Encore plus sévère, la CPME propose d'instaurer d'emblée trois jours de carence non rémunérés, ni par la Sécu, ni par l'employeur, sans chiffrer les économies escomptées par une telle mesure. "Notre modèle social est à bout de souffle", affirme l'organisation représentative des petites et moyennes entreprises dans un communiqué diffusé mardi 8 juillet. La CPME s'alarme particulièrement de "l'augmentation spectaculaire des arrêt maladie [...] chez les moins de 30 ans".

D'après le dernier baromètre annuel de l'absentéisme réalisé par Malakoff Humanis et dévoilé le 5 juin, en 2024, 49% des jeunes actifs se sont vu, en effet, prescrire au moins un arrêt de travail, soit sept points de plus que la moyenne des salariés, tous âges confondus. Qui plus est, depuis 2019, le niveau d'absentéisme pour maladie des moins de 30 ans a progressé de trois points alors que celui de l'ensemble des salariés s'est stabilisé à 42%.

Pas de carence payée dès le troisième arrêt de travail de l'année civile

Et ce n'est pas tout concernant la carence. Toujours dans l'optique de lutter contre l'absentéisme dans les entreprises, le Medef propose d'interdire toute rémunération, par les employeurs, de ces jours non indemnisés par la Sécu, à partir du troisième arrêt de travail au cours d'une année civile.

"Pour beaucoup d'entreprise, les arrêts courts et itératifs posent souvent beaucoup de difficultés et sont perturbants en matière d'impacts économiques, a insisté Yves Laqueille, vice-président du Medef et représentant de celui-ci au conseil d'administration de l'Assurance maladie.

"On recense un peu ce qui existe sur les différentes branches professionnelles et vous avez une branche en France - la banque - qui prend en charge le délai de carence sur les deux premiers arrêts de l'année civile, et ne le fait plus sur le troisième arrêt.
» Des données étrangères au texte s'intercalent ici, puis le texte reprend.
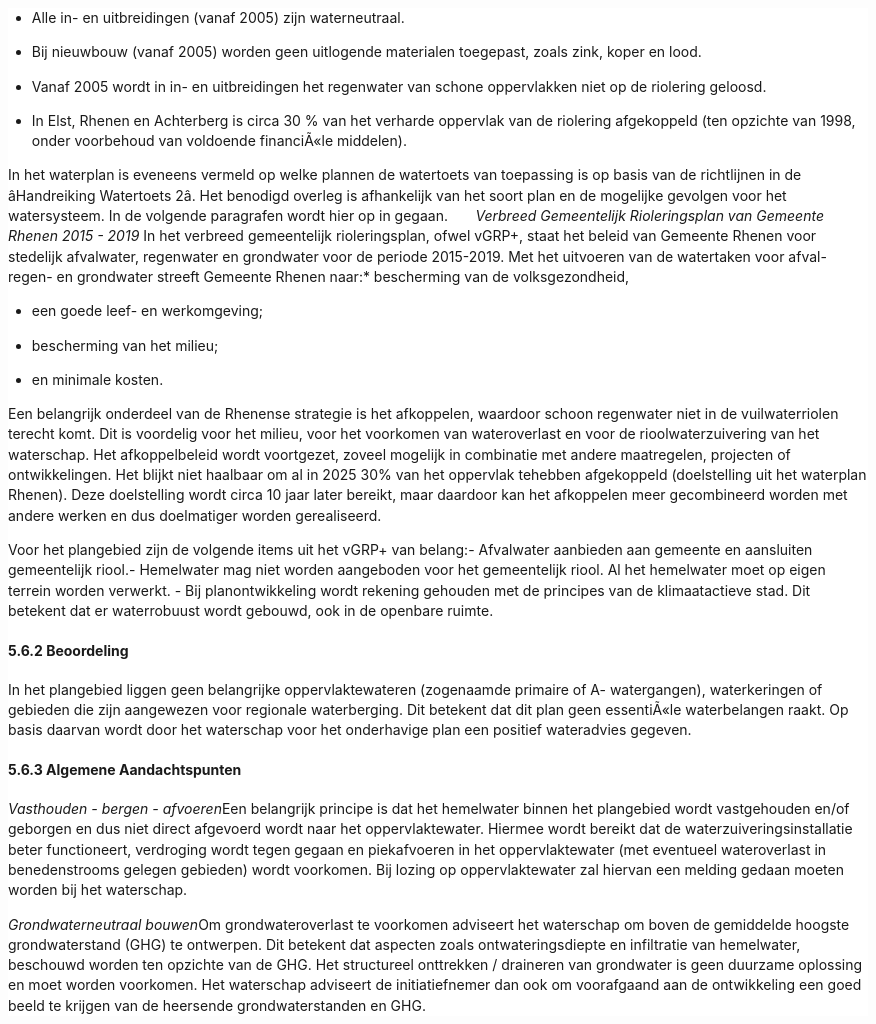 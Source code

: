 * Alle in\- en uitbreidingen (vanaf 2005\) zijn waterneutraal.

* Bij nieuwbouw (vanaf 2005\) worden geen uitlogende materialen toegepast, zoals zink, koper en lood.

* Vanaf 2005 wordt in in\- en uitbreidingen het regenwater van schone oppervlakken niet op de riolering geloosd.

* In Elst, Rhenen en Achterberg is circa 30 % van het verharde oppervlak van de riolering afgekoppeld (ten opzichte van 1998, onder voorbehoud van voldoende financiÃ«le middelen).

In het waterplan is eveneens vermeld op welke plannen de watertoets van toepassing is op basis van de richtlijnen in de âHandreiking Watertoets 2â. Het benodigd overleg is afhankelijk van het soort plan en de mogelijke gevolgen voor het watersysteem. In de volgende paragrafen wordt hier op in gegaan.       *Verbreed Gemeentelijk Rioleringsplan van Gemeente Rhenen 2015 \- 2019* In het verbreed gemeentelijk rioleringsplan, ofwel vGRP\+, staat het beleid van Gemeente Rhenen voor stedelijk afvalwater, regenwater en grondwater voor de periode 2015\-2019\. Met het uitvoeren van de watertaken voor afval\- regen\- en grondwater streeft Gemeente Rhenen naar:* bescherming van de volksgezondheid,

* een goede leef\- en werkomgeving;

* bescherming van het milieu;

* en minimale kosten.

Een belangrijk onderdeel van de Rhenense strategie is het afkoppelen, waardoor schoon regenwater niet in de vuilwaterriolen terecht komt. Dit is voordelig voor het milieu, voor het voorkomen van wateroverlast en voor de rioolwaterzuivering van het waterschap. Het afkoppelbeleid wordt voortgezet, zoveel mogelijk in combinatie met andere maatregelen, projecten of ontwikkelingen. Het blijkt niet haalbaar om al in 2025 30% van het oppervlak tehebben afgekoppeld (doelstelling uit het waterplan Rhenen). Deze doelstelling wordt circa 10 jaar later bereikt, maar daardoor kan het afkoppelen meer gecombineerd worden met andere werken en dus doelmatiger worden gerealiseerd.

Voor het plangebied zijn de volgende items uit het vGRP\+ van belang:\- Afvalwater aanbieden aan gemeente en aansluiten gemeentelijk riool.\- Hemelwater mag niet worden aangeboden voor het gemeentelijk riool. Al het hemelwater moet op eigen terrein worden verwerkt. \- Bij planontwikkeling wordt rekening gehouden met de principes van de klimaatactieve stad. Dit betekent dat er waterrobuust wordt gebouwd, ook in de openbare ruimte.

#### 5\.6\.2 Beoordeling

In het plangebied liggen geen belangrijke oppervlaktewateren (zogenaamde primaire of A\- watergangen), waterkeringen of gebieden die zijn aangewezen voor regionale waterberging. Dit betekent dat dit plan geen essentiÃ«le waterbelangen raakt. Op basis daarvan wordt door het waterschap voor het onderhavige plan een positief wateradvies gegeven.

#### 5\.6\.3 Algemene Aandachtspunten

*Vasthouden \- bergen \- afvoeren*Een belangrijk principe is dat het hemelwater binnen het plangebied wordt vastgehouden en/of geborgen en dus niet direct afgevoerd wordt naar het oppervlaktewater. Hiermee wordt bereikt dat de waterzuiveringsinstallatie beter functioneert, verdroging wordt tegen gegaan en piekafvoeren in het oppervlaktewater (met eventueel wateroverlast in benedenstrooms gelegen gebieden) wordt voorkomen. Bij lozing op oppervlaktewater zal hiervan een melding gedaan moeten worden bij het waterschap.

*Grondwaterneutraal bouwen*Om grondwateroverlast te voorkomen adviseert het waterschap om boven de gemiddelde hoogste grondwaterstand (GHG) te ontwerpen. Dit betekent dat aspecten zoals ontwateringsdiepte en infiltratie van hemelwater, beschouwd worden ten opzichte van de GHG. Het structureel onttrekken / draineren van grondwater is geen duurzame oplossing en moet worden voorkomen. Het waterschap adviseert de initiatiefnemer dan ook om voorafgaand aan de ontwikkeling een goed beeld te krijgen van de heersende grondwaterstanden en GHG.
On se rend compte que les taux d'arrêts de travail sont largement plus maîtrisés dans cette branche que dans d'autres domaines", a-t-il affirmé.

Des indemnités journalières forfaitisées

En plus de la carence, les patrons s'attaquent aussi aux indemnités journalières (IJ), c'est-à-dire les sommes versées par la Sécu aux salariés lorsqu'ils sont en arrêt maladie. Le Medef plaide en effet pour une simplification de leur calcul, qui pourrait générer jusqu'à 150 millions d'euros.
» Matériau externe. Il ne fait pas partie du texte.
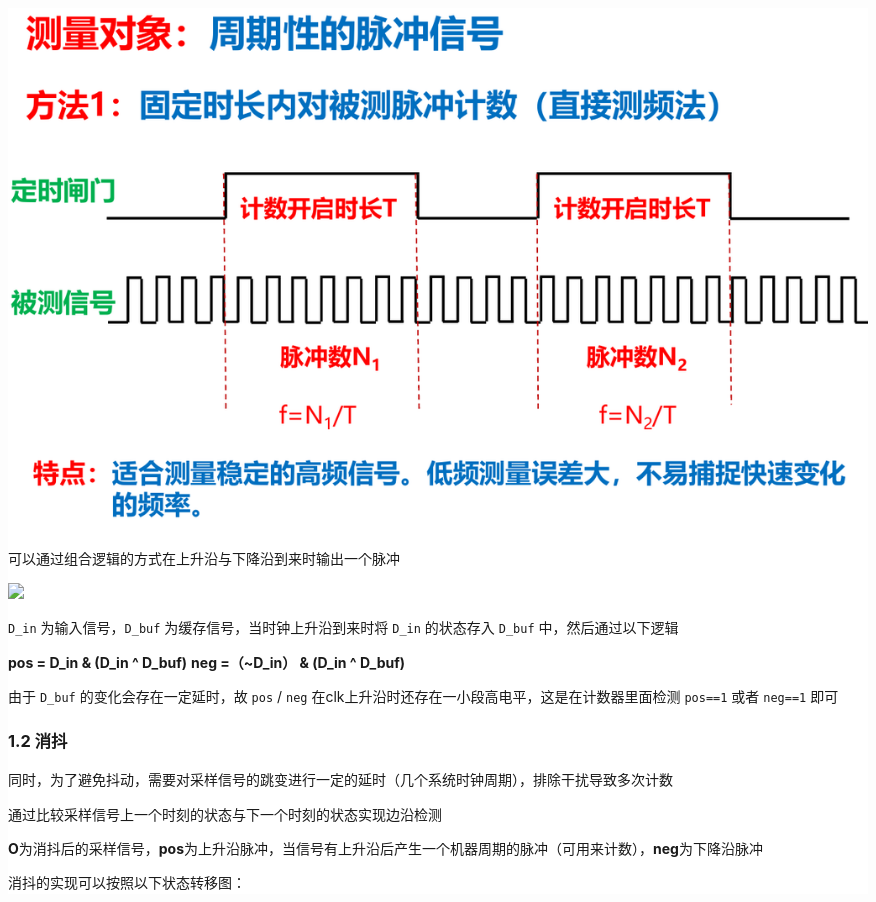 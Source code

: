 ![](images/2024-05-12-10-55-04.png)

可以通过组合逻辑的方式在上升沿与下降沿到来时输出一个脉冲

![](images/2024-05-17-11-00-48.png)

`D_in` 为输入信号，`D_buf` 为缓存信号，当时钟上升沿到来时将 `D_in` 的状态存入 `D_buf` 中，然后通过以下逻辑

**pos = D_in & (D_in ^ D_buf)**
**neg =（~D_in） & (D_in ^ D_buf)**

由于 `D_buf` 的变化会存在一定延时，故 `pos` / `neg` 在clk上升沿时还存在一小段高电平，这是在计数器里面检测 `pos==1` 或者 `neg==1` 即可

### 1.2 消抖

同时，为了避免抖动，需要对采样信号的跳变进行一定的延时（几个系统时钟周期），排除干扰导致多次计数

通过比较采样信号上一个时刻的状态与下一个时刻的状态实现边沿检测

**O**为消抖后的采样信号，**pos**为上升沿脉冲，当信号有上升沿后产生一个机器周期的脉冲（可用来计数），**neg**为下降沿脉冲

消抖的实现可以按照以下状态转移图：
"Les indemnités journalières oscillent aujourd'hui entre 0,5 et 0,7 SMIC", a souligné Yves Laqueille. Constatant cet écart plutôt réduit, l'organisation patronale suggère plutôt de "forfaitiser" le montant des IJ, "par exemple à 0,58 SMIC", alors que le plafond des IJ versées par la Sécu a été abaissé à 1,4 SMIC contre 1,8 auparavant depuis le 1er avril 2025. "Au regard de la complexité" de gestion, "mettre un forfait rendrait les choses plus aisées", a-t-il estimé.
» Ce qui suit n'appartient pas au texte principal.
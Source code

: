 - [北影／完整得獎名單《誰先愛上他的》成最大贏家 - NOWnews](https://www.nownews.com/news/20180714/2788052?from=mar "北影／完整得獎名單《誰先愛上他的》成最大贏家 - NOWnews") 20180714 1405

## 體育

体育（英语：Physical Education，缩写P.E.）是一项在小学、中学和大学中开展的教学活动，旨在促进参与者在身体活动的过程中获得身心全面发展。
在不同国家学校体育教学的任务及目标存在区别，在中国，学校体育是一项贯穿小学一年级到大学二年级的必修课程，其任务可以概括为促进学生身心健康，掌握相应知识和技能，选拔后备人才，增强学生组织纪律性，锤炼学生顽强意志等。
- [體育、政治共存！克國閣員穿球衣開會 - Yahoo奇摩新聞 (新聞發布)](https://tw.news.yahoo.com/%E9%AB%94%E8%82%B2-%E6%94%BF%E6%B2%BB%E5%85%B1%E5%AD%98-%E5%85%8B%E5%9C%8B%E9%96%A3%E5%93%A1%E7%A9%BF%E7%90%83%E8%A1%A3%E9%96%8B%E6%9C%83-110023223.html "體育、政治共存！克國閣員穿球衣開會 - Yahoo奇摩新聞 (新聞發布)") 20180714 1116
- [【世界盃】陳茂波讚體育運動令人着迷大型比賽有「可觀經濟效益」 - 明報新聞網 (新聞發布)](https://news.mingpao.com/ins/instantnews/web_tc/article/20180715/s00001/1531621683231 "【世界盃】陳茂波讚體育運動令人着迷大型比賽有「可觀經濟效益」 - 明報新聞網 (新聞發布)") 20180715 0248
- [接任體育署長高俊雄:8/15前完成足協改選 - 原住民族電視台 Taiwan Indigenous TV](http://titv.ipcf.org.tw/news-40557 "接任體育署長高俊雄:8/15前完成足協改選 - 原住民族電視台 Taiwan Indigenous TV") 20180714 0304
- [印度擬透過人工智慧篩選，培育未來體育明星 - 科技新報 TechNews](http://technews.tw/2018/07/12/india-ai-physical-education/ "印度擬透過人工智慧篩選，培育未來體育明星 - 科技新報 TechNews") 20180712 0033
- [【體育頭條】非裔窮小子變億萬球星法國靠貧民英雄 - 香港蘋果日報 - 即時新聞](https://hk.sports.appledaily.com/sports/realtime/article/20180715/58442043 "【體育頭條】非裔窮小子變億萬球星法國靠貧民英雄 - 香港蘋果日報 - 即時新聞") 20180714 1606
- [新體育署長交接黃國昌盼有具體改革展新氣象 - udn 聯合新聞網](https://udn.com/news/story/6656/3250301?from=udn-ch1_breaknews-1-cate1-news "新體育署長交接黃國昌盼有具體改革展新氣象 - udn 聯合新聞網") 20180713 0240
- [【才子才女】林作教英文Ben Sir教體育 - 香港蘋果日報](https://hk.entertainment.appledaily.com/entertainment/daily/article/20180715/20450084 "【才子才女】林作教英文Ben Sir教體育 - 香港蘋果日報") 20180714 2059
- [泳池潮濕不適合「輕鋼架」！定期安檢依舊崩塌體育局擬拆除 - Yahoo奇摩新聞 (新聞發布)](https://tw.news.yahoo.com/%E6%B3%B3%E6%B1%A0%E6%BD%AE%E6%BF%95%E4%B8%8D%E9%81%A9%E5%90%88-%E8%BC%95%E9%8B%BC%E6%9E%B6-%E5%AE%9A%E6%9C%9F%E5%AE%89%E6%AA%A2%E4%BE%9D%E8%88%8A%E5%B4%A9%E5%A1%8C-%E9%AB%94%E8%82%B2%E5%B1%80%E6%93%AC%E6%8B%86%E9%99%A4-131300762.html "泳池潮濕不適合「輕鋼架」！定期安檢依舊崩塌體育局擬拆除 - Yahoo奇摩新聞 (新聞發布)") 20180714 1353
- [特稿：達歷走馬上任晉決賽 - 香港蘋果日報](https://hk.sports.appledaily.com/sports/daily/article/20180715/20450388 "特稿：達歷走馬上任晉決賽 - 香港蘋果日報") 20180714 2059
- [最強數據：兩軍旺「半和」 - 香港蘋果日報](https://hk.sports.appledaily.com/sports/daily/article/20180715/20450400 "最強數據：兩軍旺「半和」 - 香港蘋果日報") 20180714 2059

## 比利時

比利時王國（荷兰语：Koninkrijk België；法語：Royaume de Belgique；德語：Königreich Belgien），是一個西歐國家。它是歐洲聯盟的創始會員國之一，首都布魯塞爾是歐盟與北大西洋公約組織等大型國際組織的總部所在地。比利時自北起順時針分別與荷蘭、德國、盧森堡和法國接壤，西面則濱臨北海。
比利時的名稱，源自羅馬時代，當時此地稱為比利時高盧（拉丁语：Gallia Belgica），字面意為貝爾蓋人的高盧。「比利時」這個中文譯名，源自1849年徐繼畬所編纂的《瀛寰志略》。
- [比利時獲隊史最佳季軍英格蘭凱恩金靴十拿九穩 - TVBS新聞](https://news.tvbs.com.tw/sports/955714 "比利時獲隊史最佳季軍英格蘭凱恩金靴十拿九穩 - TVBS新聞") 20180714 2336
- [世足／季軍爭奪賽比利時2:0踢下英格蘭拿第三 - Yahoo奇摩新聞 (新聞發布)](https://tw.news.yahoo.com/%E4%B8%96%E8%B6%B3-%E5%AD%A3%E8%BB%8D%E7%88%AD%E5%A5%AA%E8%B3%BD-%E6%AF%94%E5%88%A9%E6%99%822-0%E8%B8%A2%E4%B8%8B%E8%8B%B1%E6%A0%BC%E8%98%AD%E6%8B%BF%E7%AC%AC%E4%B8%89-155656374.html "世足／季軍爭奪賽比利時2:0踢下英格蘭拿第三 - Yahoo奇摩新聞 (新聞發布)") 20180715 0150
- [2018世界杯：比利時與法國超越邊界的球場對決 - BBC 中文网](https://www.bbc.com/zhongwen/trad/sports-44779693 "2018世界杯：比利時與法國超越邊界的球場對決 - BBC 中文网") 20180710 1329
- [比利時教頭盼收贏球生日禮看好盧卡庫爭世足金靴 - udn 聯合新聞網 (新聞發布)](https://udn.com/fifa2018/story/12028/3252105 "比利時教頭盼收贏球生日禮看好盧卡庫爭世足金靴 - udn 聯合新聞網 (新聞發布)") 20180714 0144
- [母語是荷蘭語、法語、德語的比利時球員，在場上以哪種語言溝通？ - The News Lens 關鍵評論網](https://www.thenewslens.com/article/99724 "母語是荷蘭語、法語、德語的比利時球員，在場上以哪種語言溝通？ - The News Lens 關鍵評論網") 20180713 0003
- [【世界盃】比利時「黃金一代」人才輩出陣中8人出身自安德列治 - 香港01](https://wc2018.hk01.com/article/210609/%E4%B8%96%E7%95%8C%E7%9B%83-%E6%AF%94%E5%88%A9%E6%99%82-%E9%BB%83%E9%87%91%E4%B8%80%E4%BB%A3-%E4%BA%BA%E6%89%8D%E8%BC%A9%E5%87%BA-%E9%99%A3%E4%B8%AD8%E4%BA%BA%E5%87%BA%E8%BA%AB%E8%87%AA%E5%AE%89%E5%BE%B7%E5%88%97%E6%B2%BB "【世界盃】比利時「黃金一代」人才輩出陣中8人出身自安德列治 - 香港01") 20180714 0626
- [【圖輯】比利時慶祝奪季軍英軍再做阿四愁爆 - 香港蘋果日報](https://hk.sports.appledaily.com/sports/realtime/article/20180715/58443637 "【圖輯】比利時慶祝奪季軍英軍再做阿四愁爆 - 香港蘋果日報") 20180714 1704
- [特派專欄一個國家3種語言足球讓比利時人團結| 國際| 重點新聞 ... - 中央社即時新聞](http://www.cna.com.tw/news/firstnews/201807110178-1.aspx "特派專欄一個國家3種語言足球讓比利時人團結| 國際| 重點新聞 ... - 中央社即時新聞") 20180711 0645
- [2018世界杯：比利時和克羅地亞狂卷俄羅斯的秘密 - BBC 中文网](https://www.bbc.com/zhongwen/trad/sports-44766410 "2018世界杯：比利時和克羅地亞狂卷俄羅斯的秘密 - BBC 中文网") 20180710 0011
Le Medef met toutefois en garde contre les potentielles "fausses bonnes idées" qui pourraient émerger du gouvernement à partir de cette proposition. "Evidemment il ne faudrait pas que l'Etat impose" un nivellement par le bas à 0,5 Smic, ce qui pénaliserait les salariés n'étant pas couvert par un dispositif complémentaire, du fait notamment leur ancienneté insuffisante, a souligné Yves Laqueille.